**Task instructions:**
Which lines of the data below contain "Java"? Please show them all.
+++++
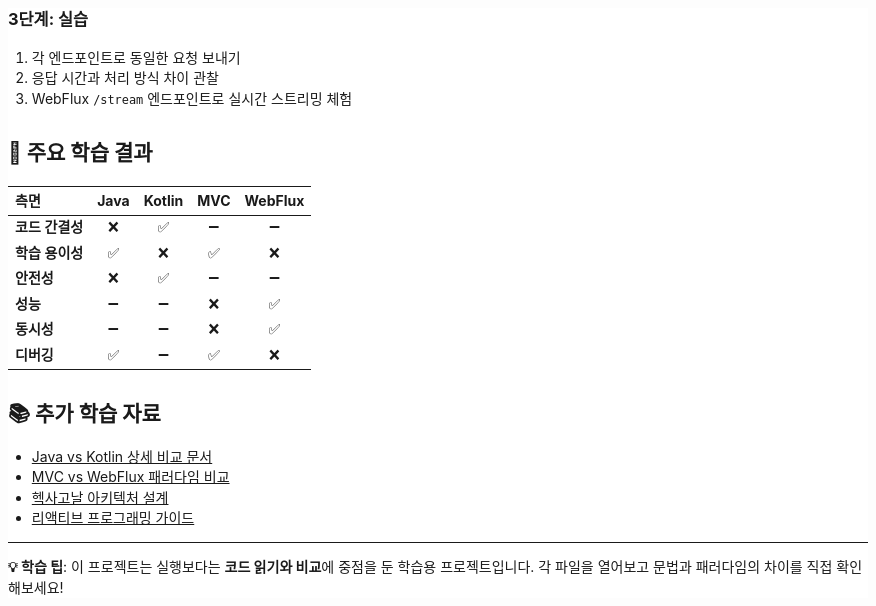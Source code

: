 ### 3단계: 실습
1. 각 엔드포인트로 동일한 요청 보내기
2. 응답 시간과 처리 방식 차이 관찰
3. WebFlux `/stream` 엔드포인트로 실시간 스트리밍 체험

## 📝 주요 학습 결과

| 측면 | Java | Kotlin | MVC | WebFlux |
|:---|:---:|:---:|:---:|:---:|
| **코드 간결성** | ❌ | ✅ | ➖ | ➖ |
| **학습 용이성** | ✅ | ❌ | ✅ | ❌ |
| **안전성** | ❌ | ✅ | ➖ | ➖ |
| **성능** | ➖ | ➖ | ❌ | ✅ |
| **동시성** | ➖ | ➖ | ❌ | ✅ |
| **디버깅** | ✅ | ➖ | ✅ | ❌ |

## 📚 추가 학습 자료

- [Java vs Kotlin 상세 비교 문서](document/comparison/java-vs-kotlin-syntax.md)
- [MVC vs WebFlux 패러다임 비교](document/comparison/mvc-vs-webflux.md)  
- [헥사고날 아키텍처 설계](document/architecture/hexagonal-architecture.md)
- [리액티브 프로그래밍 가이드](document/spring-webflux/reactive-programming.md)

---

**💡 학습 팁**: 이 프로젝트는 실행보다는 **코드 읽기와 비교**에 중점을 둔 학습용 프로젝트입니다. 각 파일을 열어보고 문법과 패러다임의 차이를 직접 확인해보세요!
+++++
**The answer:**
| 측면 | Java | Kotlin | MVC | WebFlux |
- [Java vs Kotlin 상세 비교 문서](document/comparison/java-vs-kotlin-syntax.md)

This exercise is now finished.